Majedah bersama beberapa ibu-ibu yang lain, 

membungkus ikan-ikan dan lain-lain, yang akan dibawa pulang oleh tamu-tamu sebagai oleh-oleh. Masakan yang masih tersisa juga dibagi-bagikan pada penghuni- penghuni. 

Juga nasi yang masih tersisa cukup banyak.

Selanjutnya bekas kayu-kayu api yang tertinggal dibersihkan dan sementara itu ada beberapa laki-laki, menyapu semua kotoran berupa bekas daun pisang dan lain-lain. Sehinga semua kelihatan bersih yang menyenangkan.

Sebelum magrib semua sudah beres dari bekas perayaan yang begitu menyibukkan. Hanya tinggal balai yang kosong. Menurut Kuris, Balai biarlah tetap berdiri. 

Nanti, katanya, siapa tahu ada acara perkawinan anak dan lain-lain sebagainya.

Malamnya sehabis sembahyang Isya mereka berkumpul dalam acara ramah-tamah di rumah Kuris. 

Kepala Dusun Lampar dengan rombongan dan tamu lain pagi-pagi besok akan meninggalkan dataran.

Dalam pembicaraan-pembicaraan semuanya merasa sangat senang sekali dapat menghadiri perayaan, apalagi melihat keadaan mereka yang begitu mengesankan.

Selama ini warga Dusun Lampar yang tidak ikut berkebun di Bukit Balai, telah banyak sekali mendengar cerita tentang keadaan mereka yang begitu mengesankan. 

Pondok-pondok yang teratur rapi, lingkungan yang bersih, kebun-kebun kopi yang tumbuh sangat subur, kerukunan warga yang terbina sangat baik,

Ketua mereka adalah Kuris yang sangat dipatuhi, disegani dan disayangi. Sekarang mereka dapat melihat danmerasakan sendiri. Semua cerita-cerita yang mereka dengar 

adalah benar.

Besoknya semua tamu-tamu berangkat pulang. 

Suasana di Cogong Temedak kembali seperti semula.

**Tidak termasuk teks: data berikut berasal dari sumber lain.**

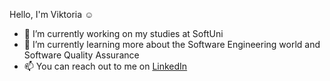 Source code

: Hello, I'm Viktoria :relaxed:

- 🔭 I’m currently working on my studies at SoftUni 
- 🌱 I’m currently learning more about the Software Engineering world and Software Quality Assurance
- 📫 You can reach out to me on [LinkedIn](https://www.linkedin.com/in/viktoria-valkova/)


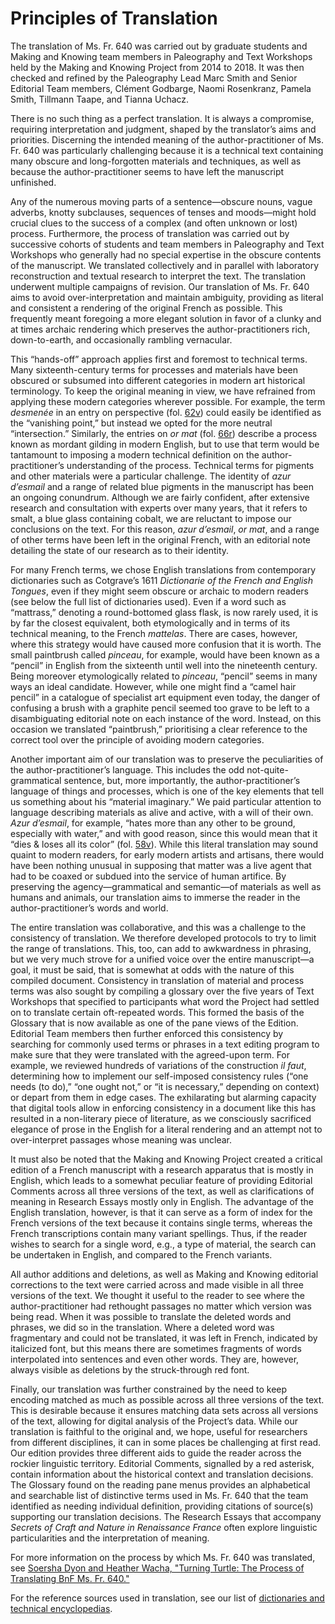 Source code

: # Principles of Translation

The translation of Ms. Fr. 640 was carried out by graduate students and
Making and Knowing team members in Paleography and Text Workshops held
by the Making and Knowing Project from 2014 to 2018. It was then checked
and refined by the Paleography Lead Marc Smith and Senior Editorial Team
members, Clément Godbarge, Naomi Rosenkranz, Pamela Smith, Tillmann
Taape, and Tianna Uchacz.

There is no such thing as a perfect translation. It is always a
compromise, requiring interpretation and judgment, shaped by the
translator’s aims and priorities. Discerning the intended meaning of the
author-practitioner of Ms. Fr. 640 was particularly challenging because
it is a technical text containing many obscure and long-forgotten
materials and techniques, as well as because the author-practitioner
seems to have left the manuscript unfinished.

Any of the numerous moving parts of a sentence—obscure nouns, vague
adverbs, knotty subclauses, sequences of tenses and moods—might hold
crucial clues to the success of a complex (and often unknown or lost)
process. Furthermore, the process of translation was carried out by
successive cohorts of students and team members in Paleography and Text
Workshops who generally had no special expertise in the obscure contents
of the manuscript. We translated collectively and in parallel with
laboratory reconstruction and textual research to interpret the text.
The translation underwent multiple campaigns of revision. Our
translation of Ms. Fr. 640 aims to avoid over-interpretation and
maintain ambiguity, providing as literal and consistent a rendering of
the original French as possible. This frequently meant foregoing a more
elegant solution in favor of a clunky and at times archaic rendering
which preserves the author-practitioners rich, down-to-earth, and
occasionally rambling vernacular.

This “hands-off” approach applies first and foremost to technical terms.
Many sixteenth-century terms for processes and materials have been
obscured or subsumed into different categories in modern art historical
terminology. To keep the original meaning in view, we have refrained
from applying these modern categories wherever possible. For example,
the term *desmenée* in an entry on perspective (fol.
[62v](http://edition640.makingandknowing.org/#/folios/62v/f/62v/tl))
could easily be identified as the “vanishing point,” but instead we
opted for the more neutral “intersection.” Similarly, the entries on *or
mat* (fol.
[66r](http://edition640.makingandknowing.org/#/folios/66r/f/66r/tl))
describe a process known as mordant gilding in modern English, but to
use that term would be tantamount to imposing a modern technical
definition on the author-practitioner’s understanding of the process.
Technical terms for pigments and other materials were a particular
challenge. The identity of *azur d’esmail* and a range of related blue
pigments in the manuscript has been an ongoing conundrum. Although we
are fairly confident, after extensive research and consultation with
experts over many years, that it refers to smalt, a blue glass
containing cobalt, we are reluctant to impose our conclusions on the
text. For this reason, *azur d’esmail*, *or mat*, and a range of other
terms have been left in the original French, with an editorial note
detailing the state of our research as to their identity.

For many French terms, we chose English translations from contemporary
dictionaries such as Cotgrave’s 1611 *Dictionarie of the French and
English Tongues*, even if they might seem obscure or archaic to modern
readers (see below the full list of dictionaries used). Even if a word
such as “mattrass,” denoting a round-bottomed glass flask, is now rarely
used, it is by far the closest equivalent, both etymologically and in
terms of its technical meaning, to the French *mattelas*. There are
cases, however, where this strategy would have caused more confusion
that it is worth. The small paintbrush called *pinceau*, for example,
would have been known as a “pencil” in English from the sixteenth until
well into the nineteenth century. Being moreover etymologically related
to *pinceau*, “pencil” seems in many ways an ideal candidate. However,
while one might find a “camel hair pencil” in a catalogue of specialist
art equipment even today, the danger of confusing a brush with a
graphite pencil seemed too grave to be left to a disambiguating
editorial note on each instance of the word. Instead, on this occasion
we translated “paintbrush,” prioritising a clear reference to the
correct tool over the principle of avoiding modern categories.

Another important aim of our translation was to preserve the
peculiarities of the author-practitioner’s language. This includes the
odd not-quite-grammatical sentence, but, more importantly, the
author-practitioner’s language of things and processes, which is one of
the key elements that tell us something about his “material imaginary.”
We paid particular attention to language describing materials as alive
and active, with a will of their own. *Azur d’esmail*, for example,
“hates more than any other to be ground, especially with water,” and
with good reason, since this would mean that it “dies & loses all its
color” (fol.
[58v](http://edition640.makingandknowing.org/#/folios/58v/f/58v/tl)).
While this literal translation may sound quaint to modern readers, for
early modern artists and artisans, there would have been nothing unusual
in supposing that matter was a live agent that had to be coaxed or
subdued into the service of human artifice. By preserving the
agency—grammatical and semantic—of materials as well as humans and
animals, our translation aims to immerse the reader in the
author-practitioner’s words and world.

The entire translation was collaborative, and this was a challenge to
the consistency of translation. We therefore developed protocols to try
to limit the range of translations. This, too, can add to awkwardness in
phrasing, but we very much strove for a unified voice over the entire
manuscript—a goal, it must be said, that is somewhat at odds with the
nature of this compiled document. Consistency in translation of material
and process terms was also sought by compiling a glossary over the five
years of Text Workshops that specified to participants what word the
Project had settled on to translate certain oft-repeated words. This
formed the basis of the Glossary that is now available as one of the
pane views of the Edition. Editorial Team members then further enforced
this consistency by searching for commonly used terms or phrases in a
text editing program to make sure that they were translated with the
agreed-upon term. For example, we reviewed hundreds of variations of the
construction *il faut*, determining how to implement our self-imposed
consistency rules (“one needs (to do),” “one ought not,” or “it is
necessary,” depending on context) or depart from them in edge cases. The
exhilarating but alarming capacity that digital tools allow in enforcing
consistency in a document like this has resulted in a non-literary piece
of literature, as we consciously sacrificed elegance of prose in the
English for a literal rendering and an attempt not to over-interpret
passages whose meaning was unclear.

It must also be noted that the Making and Knowing Project created a
critical edition of a French manuscript with a research apparatus that
is mostly in English, which leads to a somewhat peculiar feature of
providing Editorial Comments across all three versions of the text, as
well as clarifications of meaning in Research Essays mostly only in
English. The advantage of the English translation, however, is that it
can serve as a form of index for the French versions of the text because
it contains single terms, whereas the French transcriptions contain many
variant spellings. Thus, if the reader wishes to search for a single
word, e.g., a type of material, the search can be undertaken in English,
and compared to the French variants.

All author additions and deletions, as well as Making and Knowing
editorial corrections to the text were carried across and made visible
in all three versions of the text. We thought it useful to the reader to
see where the author-practitioner had rethought passages no matter which
version was being read. When it was possible to translate the deleted
words and phrases, we did so in the translation. Where a deleted word
was fragmentary and could not be translated, it was left in French,
indicated by italicized font, but this means there are sometimes
fragments of words interpolated into sentences and even other words.
They are, however, always visible as deletions by the struck-through red
font.

Finally, our translation was further constrained by the need to keep
encoding matched as much as possible across all three versions of the
text. This is desirable because it ensures matching data sets across all
versions of the text, allowing for digital analysis of the Project’s
data. While our translation is faithful to the original and, we hope,
useful for researchers from different disciplines, it can in some places
be challenging at first read. Our edition provides three different aids
to guide the reader across the rockier linguistic territory. Editorial
Comments, signalled by a red asterisk, contain information about the
historical context and translation decisions. The Glossary found on the
reading pane menus provides an alphabetical and searchable list of
distinctive terms used in Ms. Fr. 640 that the team identified as
needing individual definition, providing citations of source(s)
supporting our translation decisions. The Research Essays that accompany
*Secrets of Craft and Nature in Renaissance France* often explore linguistic particularities and the
interpretation of meaning.

For more information on the process by which Ms. Fr. 640 was translated,
see [Soersha Dyon and Heather Wacha, "Turning Turtle: The Process of
Translating BnF Ms. Fr. 640."](/#essays/ann_318_ie_19)

For the reference sources used in translation, see our list of [dictionaries and technical encyclopedias](#content/research+resources/dictionaries).

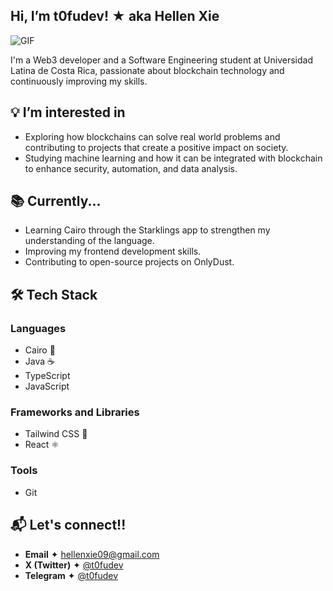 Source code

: ## Hi, I’m **t0fudev!** ★ aka Hellen Xie 

![GIF](https://i.pinimg.com/originals/6f/19/d2/6f19d284cfdf5afb3ff535bd86e4ac6c.gif)

I'm a Web3 developer and a Software Engineering student at Universidad Latina de Costa Rica, passionate about blockchain technology and continuously improving my skills. 

## 💡 I’m interested in 

-  Exploring how blockchains can solve real world problems and contributing to projects that create a positive impact on society.
-  Studying machine learning and how it can be integrated with blockchain to enhance security, automation, and data analysis.

## 📚 Currently... 
- Learning Cairo through the Starklings app to strengthen my understanding of the language.
- Improving my frontend development skills.
- Contributing to open-source projects on OnlyDust.

## 🛠️ Tech Stack 

### Languages
- Cairo 🦀
- Java ☕
- TypeScript
- JavaScript

### Frameworks and Libraries
- Tailwind CSS 🎨
- React ⚛️
  
### Tools
- Git 

## 📬 Let's connect!!  
- **Email** ✦ [hellenxie09@gmail.com](mailto:hellenxie09@gmail.com)  
- **X (Twitter)** ✦ [@t0fudev](https://x.com/t0fudev)  
- **Telegram** ✦ [@t0fudev](https://t.me/t0fudev)  
 






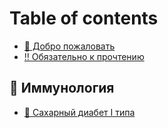 # Table of contents

* [👋 Добро пожаловать](README.md)
* [‼ Обязательно к прочтению](important.md)

## 🧬 Иммунология <a href="#immunology" id="immunology"></a>

* [💉 Сахарный диабет I типа](immunology/diabetes.md)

Kalau semenjak beberapa hari yang lalu, siang dan malam suasana penuh kegiatan persiapan dan penyelenggaraan perayaan, seolah-olah seluruh warga tidak kenal telah sepanjang hari dan malam, maka tiba-tiba suasana pemukiman tampak sunyi dan lengang.

Suasana hening sepi dan rupanya dirasakan oleh hampir semua warga, sehabis bekerja keras dalam waktu yang cukup lama, terserang perasaan lesu dan lelah.

Setelah semua tamu berangkat, diantar oleh wargasampai ke batas pemukiman, maka mereka kembali ke pondok masing-masing dan beristirahat.

Mereka tidur melepas lelah agar tubuh dan pikiran mereka perlu pulih seperti sediakala. Inilah yang menyebabkan keadaan sunyi senyap di kampung mereka. 

Keadaan ini berlangsung sampai sore dan malamnya. Hanya sebagian saja yang sembahyang berjamaah di mushola.